By and large, where there is doubt about which country’s law should apply, the divorce will be dealt with under the law of the country in which the divorce proceedings were first commenced. This explains why the UK is a favoured place to commence proceedings in ‘big money’ cases.
Duty of Care – Judge’s View Acceptable
An interesting attempt at a defence came to nothing in a recent traffic accident case.
It involved a driver who, having missed his turning, decided to do a U-turn in the road. The visibility where he chose to carry out the manoeuvre was poor for drivers approaching from the other direction and an accident ensued.
The driver who made the turn was hit by the second of two approaching cars which were travelling together at high speed. The driver of the first car managed to avoid him, but the driver of the second car hit him, causing him a serious injury.
When the driver who was hurt sued for damages, the judge found that undertaking the U-turn in an unsafe place made him liable for his injuries through his own neglect or, if the driver of the car that struck him were liable, then there would be contributory negligence of 80 per cent (meaning damages awarded would be reduced by that percentage). In the judge’s view, the driver of the second oncoming car had owed a duty of care to maintain a safe distance between his car and the car in front of him. This did not extend to the car which made the U-turn however.
The injured man appealed against this decision, arguing that the judge was wrong in his view and that the driver of the second car did owe him a duty of care. The Court of Appeal rejected this argument, agreeing that the driver of the second car would have been unable to stop even if he had not been driving as close as he was to the car in front of him.
Whilst in general a driver has a duty of care to all those who might reasonably be expected to be affected by his driving, in this case the judge in the lower court was entitled to take the view that the outcome would have been the same even if the second driver had not been driving too close to the car in front.
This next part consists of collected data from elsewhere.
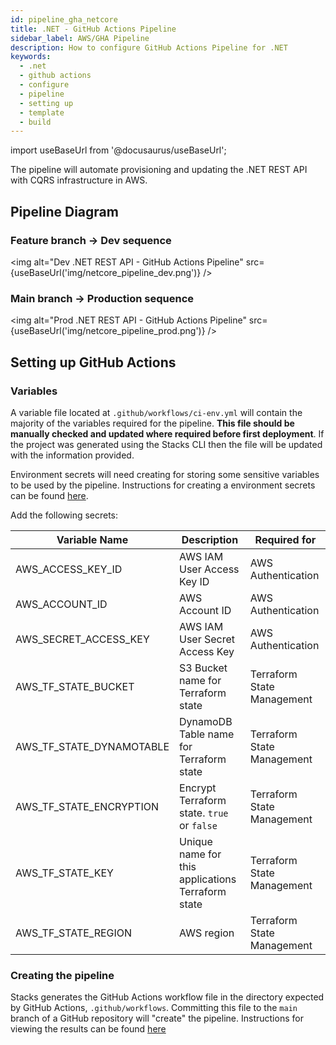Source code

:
 ```yaml
---
id: pipeline_gha_netcore
title: .NET - GitHub Actions Pipeline
sidebar_label: AWS/GHA Pipeline
description: How to configure GitHub Actions Pipeline for .NET
keywords:
  - .net
  - github actions
  - configure
  - pipeline
  - setting up
  - template
  - build
---
```


import useBaseUrl from '@docusaurus/useBaseUrl';

The pipeline will automate provisioning and updating the .NET REST API with CQRS infrastructure in AWS. 

## Pipeline Diagram

### Feature branch -> Dev sequence

<img alt="Dev .NET REST API - GitHub Actions Pipeline" src={useBaseUrl('img/netcore_pipeline_dev.png')} />

### Main branch -> Production sequence

<img alt="Prod .NET REST API - GitHub Actions Pipeline" src={useBaseUrl('img/netcore_pipeline_prod.png')} />

## Setting up GitHub Actions

### Variables

A variable file located at `.github/workflows/ci-env.yml` will contain the majority of the variables required for the pipeline. **This file should be manually checked and updated where required before first deployment**. If the project was generated using the Stacks CLI then the file will be updated with the information provided.

Environment secrets will need creating for storing some sensitive variables to be used by the pipeline. Instructions for creating a environment secrets can be found [here](https://docs.github.com/en/actions/managing-workflow-runs-and-deployments/managing-deployments/managing-environments-for-deployment#environment-secrets).

Add the following secrets:

| Variable Name            | Description                                       | Required for               |
| ------------------------ | ------------------------------------------------- | -------------------------- |
| AWS_ACCESS_KEY_ID        | AWS IAM User Access Key ID                        | AWS Authentication         |
| AWS_ACCOUNT_ID           | AWS Account ID                                    | AWS Authentication         |
| AWS_SECRET_ACCESS_KEY    | AWS IAM User Secret Access Key                    | AWS Authentication         |
| AWS_TF_STATE_BUCKET      | S3 Bucket name for Terraform state                | Terraform State Management |
| AWS_TF_STATE_DYNAMOTABLE | DynamoDB Table name for Terraform state           | Terraform State Management |
| AWS_TF_STATE_ENCRYPTION  | Encrypt Terraform state. `true` or `false`        | Terraform State Management |
| AWS_TF_STATE_KEY         | Unique name for this applications Terraform state | Terraform State Management |
| AWS_TF_STATE_REGION      | AWS region                                        | Terraform State Management |

### Creating the pipeline

Stacks generates the GitHub Actions workflow file in the directory expected by GitHub Actions, `.github/workflows`. Committing this file to the `main` branch of a GitHub repository will "create" the pipeline. Instructions for viewing the results can be found [here](https://docs.github.com/en/actions/writing-workflows/quickstart#viewing-your-workflow-results)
The appeal was dismissed.
“This is a somewhat surprising decision, given that the driving of the defendant clearly left much to be desired,” says <<CONTACT DETAILS>>. “If you are injured in an accident that is not your fault, contact us for advice on your legal rights.”
Forced Marriage a Nullity
Although the law recognises arranged marriages as being legitimate, a marriage which is entered into under duress can be annulled by application.
A recent case illustrates that duress in such cases need not involve threats of physical violence.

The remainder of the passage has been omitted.